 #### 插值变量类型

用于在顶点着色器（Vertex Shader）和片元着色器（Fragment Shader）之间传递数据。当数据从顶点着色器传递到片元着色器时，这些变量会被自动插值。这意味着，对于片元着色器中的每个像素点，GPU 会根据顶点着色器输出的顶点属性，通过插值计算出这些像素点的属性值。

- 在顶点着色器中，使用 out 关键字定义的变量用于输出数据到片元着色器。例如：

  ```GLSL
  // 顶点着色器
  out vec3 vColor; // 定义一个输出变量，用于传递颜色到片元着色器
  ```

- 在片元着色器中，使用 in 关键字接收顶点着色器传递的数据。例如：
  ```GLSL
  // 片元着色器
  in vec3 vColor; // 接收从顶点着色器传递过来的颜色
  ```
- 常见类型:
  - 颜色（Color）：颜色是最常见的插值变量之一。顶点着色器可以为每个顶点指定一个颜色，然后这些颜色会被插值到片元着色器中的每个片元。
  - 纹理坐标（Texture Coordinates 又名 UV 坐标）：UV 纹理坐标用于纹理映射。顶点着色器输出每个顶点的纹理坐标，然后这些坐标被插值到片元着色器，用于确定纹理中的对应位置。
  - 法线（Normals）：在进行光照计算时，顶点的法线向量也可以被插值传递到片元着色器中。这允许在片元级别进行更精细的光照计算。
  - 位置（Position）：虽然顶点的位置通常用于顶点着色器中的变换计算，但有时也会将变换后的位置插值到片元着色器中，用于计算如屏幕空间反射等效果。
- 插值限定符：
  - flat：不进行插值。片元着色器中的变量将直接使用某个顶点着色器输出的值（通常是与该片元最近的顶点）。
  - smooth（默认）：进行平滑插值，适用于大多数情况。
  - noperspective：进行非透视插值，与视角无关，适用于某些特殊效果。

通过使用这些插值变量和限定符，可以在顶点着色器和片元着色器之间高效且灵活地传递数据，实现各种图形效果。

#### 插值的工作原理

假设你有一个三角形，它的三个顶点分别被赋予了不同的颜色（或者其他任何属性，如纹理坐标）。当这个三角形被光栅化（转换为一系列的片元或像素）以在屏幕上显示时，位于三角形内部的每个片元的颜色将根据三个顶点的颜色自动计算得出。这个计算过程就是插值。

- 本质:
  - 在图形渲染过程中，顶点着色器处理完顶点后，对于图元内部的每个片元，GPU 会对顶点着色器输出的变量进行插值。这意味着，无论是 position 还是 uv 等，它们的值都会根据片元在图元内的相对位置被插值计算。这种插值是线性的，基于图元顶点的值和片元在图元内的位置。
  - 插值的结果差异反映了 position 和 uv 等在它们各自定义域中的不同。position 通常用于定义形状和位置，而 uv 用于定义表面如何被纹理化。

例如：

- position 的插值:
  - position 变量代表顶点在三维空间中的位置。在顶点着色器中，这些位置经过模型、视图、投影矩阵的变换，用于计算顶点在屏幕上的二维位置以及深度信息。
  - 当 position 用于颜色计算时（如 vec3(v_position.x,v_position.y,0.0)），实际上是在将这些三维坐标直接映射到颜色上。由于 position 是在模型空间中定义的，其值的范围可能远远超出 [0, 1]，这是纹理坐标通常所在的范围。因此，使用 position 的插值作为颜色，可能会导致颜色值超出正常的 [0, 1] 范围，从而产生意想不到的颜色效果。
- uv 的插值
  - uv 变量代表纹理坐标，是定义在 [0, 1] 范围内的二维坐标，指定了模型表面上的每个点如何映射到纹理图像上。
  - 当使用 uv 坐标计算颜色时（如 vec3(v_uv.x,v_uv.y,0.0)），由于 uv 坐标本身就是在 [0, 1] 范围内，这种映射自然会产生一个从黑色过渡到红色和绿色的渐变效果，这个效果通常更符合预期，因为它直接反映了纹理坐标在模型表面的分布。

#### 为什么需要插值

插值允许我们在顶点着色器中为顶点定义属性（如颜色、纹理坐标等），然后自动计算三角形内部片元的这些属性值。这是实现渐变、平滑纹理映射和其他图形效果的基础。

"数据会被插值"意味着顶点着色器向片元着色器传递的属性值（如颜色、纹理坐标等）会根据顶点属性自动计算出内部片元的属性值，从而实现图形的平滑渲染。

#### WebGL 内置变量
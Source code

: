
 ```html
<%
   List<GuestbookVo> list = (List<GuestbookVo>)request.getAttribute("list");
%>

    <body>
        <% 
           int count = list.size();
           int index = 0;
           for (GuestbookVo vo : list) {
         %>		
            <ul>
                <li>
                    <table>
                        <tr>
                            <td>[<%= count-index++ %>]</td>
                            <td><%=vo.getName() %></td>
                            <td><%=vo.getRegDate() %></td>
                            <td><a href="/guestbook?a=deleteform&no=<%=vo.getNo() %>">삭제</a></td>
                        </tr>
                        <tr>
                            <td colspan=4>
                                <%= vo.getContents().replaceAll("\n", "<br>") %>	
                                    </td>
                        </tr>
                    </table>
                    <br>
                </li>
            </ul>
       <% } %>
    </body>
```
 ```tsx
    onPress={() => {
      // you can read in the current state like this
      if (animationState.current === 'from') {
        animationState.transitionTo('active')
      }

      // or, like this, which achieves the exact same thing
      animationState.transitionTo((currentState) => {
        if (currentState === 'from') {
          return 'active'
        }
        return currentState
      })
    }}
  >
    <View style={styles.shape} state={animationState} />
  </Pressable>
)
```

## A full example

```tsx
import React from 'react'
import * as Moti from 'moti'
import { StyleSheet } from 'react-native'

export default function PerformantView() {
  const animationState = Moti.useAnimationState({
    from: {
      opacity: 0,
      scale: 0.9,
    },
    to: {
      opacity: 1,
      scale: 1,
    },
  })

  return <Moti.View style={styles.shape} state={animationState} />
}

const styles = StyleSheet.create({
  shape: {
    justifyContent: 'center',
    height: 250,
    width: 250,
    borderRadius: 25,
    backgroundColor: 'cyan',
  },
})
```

━━━━━━

▸ **EXERCISE**
For the records above, state how many lines contain the string "import", with no added text.

▸ **YOUR SOLUTION**
3